Маяковский — весь — вне этих категорий. Сам он это о себе хорошо знал и вполне сознательно декларировал:

Поэзия — это сиди и над розой ной… Для меня невыносима мысль, что роза выдумана не мной. Я 28 лет отращиваю мозг не для обнюхивания, а для изобретения роз.

Он не был поэтом воспринимающим, он был поэтом изобретающим. То, что он сделал, — беспрецедентно, но все это — только в активной области, в сфере придумывания и обработки. Все его розы — изобретенные. Он ничего не понял в реальном мире, ничего не ощутил впервые.

Есть большой соблазн сказать (и говорят), что он расширил границы поэзии. Это, конечно, не так. Поэзия осталась там, где была, но он расширил сферу действий поэта, включив в нее собственно границы поэзии и еще многое за их пределами. Этому постоянному соотношению: граница — и то, что вне ее, — мы и обязаны потоку пустых версификаций, которыми на 4/5 заполнены тома его произведений. Он и в этом, как и во многом другом, уникален, и если уникальность есть мера гениальности, то прибавим сюда и это обстоятельство.

Он уникален и неподражаем, и печать его неповторимой личности — той самой спрессованной пустоты — несут даже графоманские строки. Но и самые лучшие, самые личные — не несут ничего иного. Вот, казалось бы, крик, идущий из сердца:

Я — где боль, — везде!

Нет сомнений, это сказал Маяковский, никто не мог бы, кроме него. Но эта строчка ровным счетом ничего не значит. Ни контекст поэмы, ни общий контекст Маяковского не дают оснований предполагать, что он чувствует какую-то боль кроме собственной. И даже независимо от контекста любая форма такого утверждения: я сострадающий, я сердобольный — работает против его содержания и не может быть воспринята всерьез. Это формула, выведенная не из собственных ощущений, а из общего, усредненного восприятия. Он подтвердил это лет через десять, подставив в нее другие координаты:

где пошлость, — везде!

Здесь в точности та же самая фигура используется уже в противоположном смысле, не в страдательном, а в винительном, точнее — в карательном. Что ж, можно и так. Но теперь она звучит уж совсем двусмысленно, и трудно удержаться от пародийного вывода: был везде, где боль, стал везде, где пошлость… Не стоит придавать ему серьезное значение. Маяковский и в прошлом послужил пошлости, но и в будущем достаточно мучился собственной болью.

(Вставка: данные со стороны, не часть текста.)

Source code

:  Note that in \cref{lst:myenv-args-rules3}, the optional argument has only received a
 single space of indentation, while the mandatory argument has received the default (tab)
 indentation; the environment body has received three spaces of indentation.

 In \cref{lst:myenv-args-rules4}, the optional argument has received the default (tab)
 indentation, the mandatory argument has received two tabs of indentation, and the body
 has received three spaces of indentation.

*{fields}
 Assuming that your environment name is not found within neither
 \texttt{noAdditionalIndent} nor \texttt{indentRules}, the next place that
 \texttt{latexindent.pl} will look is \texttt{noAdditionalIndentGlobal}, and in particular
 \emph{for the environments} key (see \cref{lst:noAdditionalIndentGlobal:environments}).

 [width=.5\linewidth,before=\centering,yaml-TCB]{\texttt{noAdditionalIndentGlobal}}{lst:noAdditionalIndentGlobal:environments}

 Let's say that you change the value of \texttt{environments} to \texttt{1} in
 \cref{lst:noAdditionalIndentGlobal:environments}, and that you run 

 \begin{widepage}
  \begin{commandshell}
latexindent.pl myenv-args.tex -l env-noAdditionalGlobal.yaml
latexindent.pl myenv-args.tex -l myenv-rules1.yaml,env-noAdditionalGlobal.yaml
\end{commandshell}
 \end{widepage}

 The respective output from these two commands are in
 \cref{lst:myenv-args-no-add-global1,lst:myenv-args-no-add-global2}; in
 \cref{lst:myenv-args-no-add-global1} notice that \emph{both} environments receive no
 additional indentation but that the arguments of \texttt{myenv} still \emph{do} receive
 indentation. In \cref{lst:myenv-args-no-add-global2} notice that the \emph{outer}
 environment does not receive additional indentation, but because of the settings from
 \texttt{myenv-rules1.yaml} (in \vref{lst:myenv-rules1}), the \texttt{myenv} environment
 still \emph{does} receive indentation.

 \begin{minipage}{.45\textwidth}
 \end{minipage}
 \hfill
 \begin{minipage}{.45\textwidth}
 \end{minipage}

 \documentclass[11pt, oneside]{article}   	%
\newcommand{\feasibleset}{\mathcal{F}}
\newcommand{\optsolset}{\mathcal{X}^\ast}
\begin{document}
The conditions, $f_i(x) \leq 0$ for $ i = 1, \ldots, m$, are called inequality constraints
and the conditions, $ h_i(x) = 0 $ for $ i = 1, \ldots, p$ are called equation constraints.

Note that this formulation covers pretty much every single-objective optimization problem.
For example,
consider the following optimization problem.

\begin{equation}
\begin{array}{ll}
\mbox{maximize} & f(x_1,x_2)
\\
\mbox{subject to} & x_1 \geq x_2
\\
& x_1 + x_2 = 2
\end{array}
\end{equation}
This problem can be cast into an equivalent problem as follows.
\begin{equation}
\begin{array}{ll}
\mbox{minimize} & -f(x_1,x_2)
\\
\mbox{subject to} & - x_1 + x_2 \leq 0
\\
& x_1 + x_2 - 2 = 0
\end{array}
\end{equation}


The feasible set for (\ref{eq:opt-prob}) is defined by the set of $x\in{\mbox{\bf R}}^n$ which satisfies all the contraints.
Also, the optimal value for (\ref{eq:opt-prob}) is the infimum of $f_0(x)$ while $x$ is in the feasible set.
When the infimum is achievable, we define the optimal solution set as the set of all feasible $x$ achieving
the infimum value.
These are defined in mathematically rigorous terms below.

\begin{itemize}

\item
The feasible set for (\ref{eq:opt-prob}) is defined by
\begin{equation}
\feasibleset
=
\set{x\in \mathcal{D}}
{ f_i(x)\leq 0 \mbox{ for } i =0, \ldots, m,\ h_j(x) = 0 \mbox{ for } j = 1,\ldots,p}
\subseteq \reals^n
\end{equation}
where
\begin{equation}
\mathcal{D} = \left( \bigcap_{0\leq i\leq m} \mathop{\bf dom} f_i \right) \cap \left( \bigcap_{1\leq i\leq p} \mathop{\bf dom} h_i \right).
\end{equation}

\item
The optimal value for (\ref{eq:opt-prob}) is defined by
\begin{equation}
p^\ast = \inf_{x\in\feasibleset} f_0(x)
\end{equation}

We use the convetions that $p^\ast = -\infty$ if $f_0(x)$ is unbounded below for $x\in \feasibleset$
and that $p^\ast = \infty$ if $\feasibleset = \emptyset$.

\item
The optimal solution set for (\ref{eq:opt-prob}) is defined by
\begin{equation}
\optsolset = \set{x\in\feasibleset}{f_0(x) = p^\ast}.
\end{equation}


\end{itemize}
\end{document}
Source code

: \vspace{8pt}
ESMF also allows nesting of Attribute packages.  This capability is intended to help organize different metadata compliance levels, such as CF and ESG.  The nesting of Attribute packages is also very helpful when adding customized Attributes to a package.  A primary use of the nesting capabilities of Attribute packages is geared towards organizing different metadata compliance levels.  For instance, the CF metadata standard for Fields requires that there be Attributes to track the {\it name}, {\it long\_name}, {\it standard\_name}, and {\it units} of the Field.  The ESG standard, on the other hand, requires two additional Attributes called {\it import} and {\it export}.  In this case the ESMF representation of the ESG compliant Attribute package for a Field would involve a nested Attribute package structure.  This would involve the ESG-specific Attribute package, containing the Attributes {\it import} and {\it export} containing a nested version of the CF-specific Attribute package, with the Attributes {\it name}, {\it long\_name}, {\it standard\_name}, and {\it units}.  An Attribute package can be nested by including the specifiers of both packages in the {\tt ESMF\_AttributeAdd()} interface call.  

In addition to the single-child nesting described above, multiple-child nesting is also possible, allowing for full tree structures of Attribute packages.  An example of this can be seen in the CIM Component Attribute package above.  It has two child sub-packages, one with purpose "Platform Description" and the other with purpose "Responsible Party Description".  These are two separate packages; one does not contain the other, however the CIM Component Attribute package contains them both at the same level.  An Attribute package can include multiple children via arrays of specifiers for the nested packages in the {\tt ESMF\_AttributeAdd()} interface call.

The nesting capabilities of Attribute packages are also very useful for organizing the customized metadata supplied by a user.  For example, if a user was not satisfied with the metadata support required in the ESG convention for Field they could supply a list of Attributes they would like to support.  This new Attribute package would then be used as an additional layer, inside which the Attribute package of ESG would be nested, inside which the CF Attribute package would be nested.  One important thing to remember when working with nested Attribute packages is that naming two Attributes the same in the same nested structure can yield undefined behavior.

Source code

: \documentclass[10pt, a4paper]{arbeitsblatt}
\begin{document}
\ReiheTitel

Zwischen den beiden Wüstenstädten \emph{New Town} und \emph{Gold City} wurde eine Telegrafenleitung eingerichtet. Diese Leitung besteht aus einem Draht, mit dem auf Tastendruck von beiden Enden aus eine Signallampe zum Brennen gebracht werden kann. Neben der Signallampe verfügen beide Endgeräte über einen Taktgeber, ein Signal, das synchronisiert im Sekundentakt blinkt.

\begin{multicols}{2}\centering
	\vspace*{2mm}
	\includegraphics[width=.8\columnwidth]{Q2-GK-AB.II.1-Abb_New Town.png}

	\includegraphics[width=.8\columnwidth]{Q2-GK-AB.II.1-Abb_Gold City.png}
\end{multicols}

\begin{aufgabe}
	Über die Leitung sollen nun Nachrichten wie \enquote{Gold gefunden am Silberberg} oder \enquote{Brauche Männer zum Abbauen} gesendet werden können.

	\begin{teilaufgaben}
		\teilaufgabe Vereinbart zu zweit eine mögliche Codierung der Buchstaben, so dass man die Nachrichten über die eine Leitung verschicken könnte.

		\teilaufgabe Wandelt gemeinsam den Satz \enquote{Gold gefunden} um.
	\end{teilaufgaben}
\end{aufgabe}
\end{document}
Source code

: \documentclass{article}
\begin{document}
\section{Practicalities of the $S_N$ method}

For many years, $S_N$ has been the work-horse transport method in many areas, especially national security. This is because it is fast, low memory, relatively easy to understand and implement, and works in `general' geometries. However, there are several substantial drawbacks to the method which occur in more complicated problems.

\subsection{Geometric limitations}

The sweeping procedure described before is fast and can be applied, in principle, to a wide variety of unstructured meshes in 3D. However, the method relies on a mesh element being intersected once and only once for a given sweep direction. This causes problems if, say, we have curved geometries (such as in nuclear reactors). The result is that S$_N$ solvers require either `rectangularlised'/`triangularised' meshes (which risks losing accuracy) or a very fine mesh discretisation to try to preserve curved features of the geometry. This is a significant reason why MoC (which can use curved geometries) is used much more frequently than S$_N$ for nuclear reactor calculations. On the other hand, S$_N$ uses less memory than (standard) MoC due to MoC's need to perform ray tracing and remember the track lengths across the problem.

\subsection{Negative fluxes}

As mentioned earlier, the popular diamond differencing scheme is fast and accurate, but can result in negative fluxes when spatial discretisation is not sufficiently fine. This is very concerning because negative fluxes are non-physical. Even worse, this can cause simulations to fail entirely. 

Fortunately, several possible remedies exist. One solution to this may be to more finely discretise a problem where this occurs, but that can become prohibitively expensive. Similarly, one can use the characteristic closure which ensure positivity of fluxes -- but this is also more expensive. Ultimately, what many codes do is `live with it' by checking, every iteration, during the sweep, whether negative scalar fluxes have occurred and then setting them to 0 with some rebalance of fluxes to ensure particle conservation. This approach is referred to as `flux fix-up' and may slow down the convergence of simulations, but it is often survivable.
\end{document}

Эта боль называлась, быть может, не очень красиво: боль детской обиды, уязвленного тщеславия, — но она болела достаточно сильно, мы это знаем. Здесь прокол в его душевной пустоте, именно здесь она и сочится. Маленький уголок души, где гнездятся боль и обида, — вот и все живое в большом Маяковском, остальное— только пустое пространство, заполненное внешней энергией. Но и это тоже не мало. Это то, что с ним примиряет, что делает возможным разговор с ним и о нем. Душевная боль всегда человечна, жалоба — всегда духовна. Жалоба на душевную боль, в конечном счете, всегда — молитва, потому что кто же может помочь, как не Бог?

Тело твое просто прошу, как просят христиане — «хлеб наш насущный даждь нам днесь».

Здесь цитирование прямого адреса — лишь смущенное прикрытие прямого адреса.

3

Вот что исчезло из стихов Маяковского после революции — жалоба. И с нею — всякая возможность духовности. Только два-три раза возникают какие-то всплески, но они тонут в море коллективной пошлости, заполняющей теперь все свободное пространство его души, всю ее воспринимающую пустоту. Обобщенный, мертворожденный словарь позволяет лишь угадывать нечто живое и личное. Он и прежде питался общественным восприятием, но тогда оно не было столь однозначным, в нем было много степеней свободы, и какое-то из направлений движения могло совпасть с подлинным личным мотивом.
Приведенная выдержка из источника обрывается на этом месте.